**** SUPPLIED MATERIAL

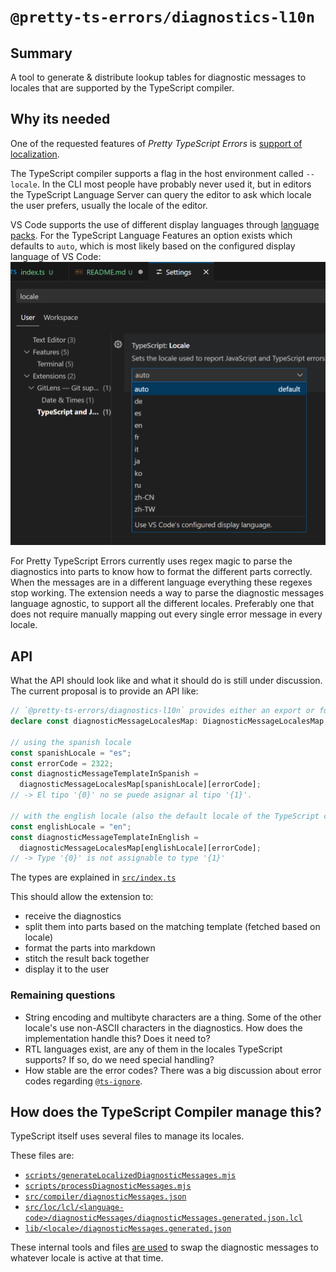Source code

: # `@pretty-ts-errors/diagnostics-l10n`

## Summary

A tool to generate & distribute lookup tables for diagnostic messages to locales that are supported by the TypeScript compiler.

## Why its needed

One of the requested features of _Pretty TypeScript Errors_ is [support of localization](#144).

The TypeScript compiler supports a flag in the host environment called `--locale`. In the CLI most people have probably never used it, but in editors the TypeScript Language Server can query the editor to ask which locale the user prefers, usually the locale of the editor.

VS Code supports the use of different display languages through [language packs](https://code.visualstudio.com/docs/configure/locales). For the TypeScript Language Features an option exists which defaults to `auto`, which is most likely based on the configured display language of VS Code:
![A picture of the VS Code TypeScript locale setting](./assets/vscode-ts-locale-option.png)

For Pretty TypeScript Errors currently uses regex magic to parse the diagnostics into parts to know how to format the different parts correctly. When the messages are in a different language everything these regexes stop working.
The extension needs a way to parse the diagnostic messages language agnostic, to support all the different locales. Preferably one that does not require manually mapping out every single error message in every locale.

## API

What the API should look like and what it should do is still under discussion.
The current proposal is to provide an API like:

```ts
// `@pretty-ts-errors/diagnostics-l10n` provides either an export or function to fetch this data structure
declare const diagnosticMessageLocalesMap: DiagnosticMessageLocalesMap;

// using the spanish locale
const spanishLocale = "es";
const errorCode = 2322;
const diagnosticMessageTemplateInSpanish =
  diagnosticMessageLocalesMap[spanishLocale][errorCode];
// -> El tipo '{0}' no se puede asignar al tipo '{1}'.

// with the english locale (also the default locale of the TypeScript compiler)
const englishLocale = "en";
const diagnosticMessageTemplateInEnglish =
  diagnosticMessageLocalesMap[englishLocale][errorCode];
// -> Type '{0}' is not assignable to type '{1}'
```

The types are explained in [`src/index.ts`](./src/index.ts)

This should allow the extension to:

- receive the diagnostics
- split them into parts based on the matching template (fetched based on locale)
- format the parts into markdown
- stitch the result back together
- display it to the user

### Remaining questions

- String encoding and multibyte characters are a thing. Some of the other locale's use non-ASCII characters in the diagnostics. How does the implementation handle this? Does it need to?
- RTL languages exist, are any of them in the locales TypeScript supports? If so, do we need special handling?
- How stable are the error codes? There was a big discussion about error codes regarding [`@ts-ignore`](https://github.com/microsoft/TypeScript/issues/19139).

## How does the TypeScript Compiler manage this?

TypeScript itself uses several files to manage its locales.

These files are:

- [`scripts/generateLocalizedDiagnosticMessages.mjs`](https://github.com/microsoft/TypeScript/blob/v5.9.3/scripts/generateLocalizedDiagnosticMessages.mjs)
- [`scripts/processDiagnosticMessages.mjs`](https://github.com/microsoft/TypeScript/blob/v5.9.3/scripts/processDiagnosticMessages.mjs)
- [`src/compiler/diagnosticMessages.json`](https://github.com/microsoft/TypeScript/blob/v5.9.3/src/compiler/diagnosticMessages.json)
- [`src/loc/lcl/<language-code>/diagnosticMessages/diagnosticMessages.generated.json.lcl`](https://github.com/microsoft/TypeScript/tree/v5.9.3/lib)
- [`lib/<locale>/diagnosticMessages.generated.json`](https://github.com/microsoft/TypeScript/tree/v5.9.3/lib)

These internal tools and files [are used](https://github.com/microsoft/TypeScript/blob/v5.9.3/src/compiler/utilitiesPublic.ts#L685-L758) to swap the diagnostic messages to whatever locale is active at that time.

********

As you read the records above, find each line that contains "different" and copy it.

VS Code supports the use of different display languages through [language packs](https://code.visualstudio.com/docs/configure/locales). For the TypeScript Language Features an option exists which defaults to `auto`, which is most likely based on the configured display language of VS Code:
For Pretty TypeScript Errors currently uses regex magic to parse the diagnostics into parts to know how to format the different parts correctly. When the messages are in a different language everything these regexes stop working.
The extension needs a way to parse the diagnostic messages language agnostic, to support all the different locales. Preferably one that does not require manually mapping out every single error message in every locale.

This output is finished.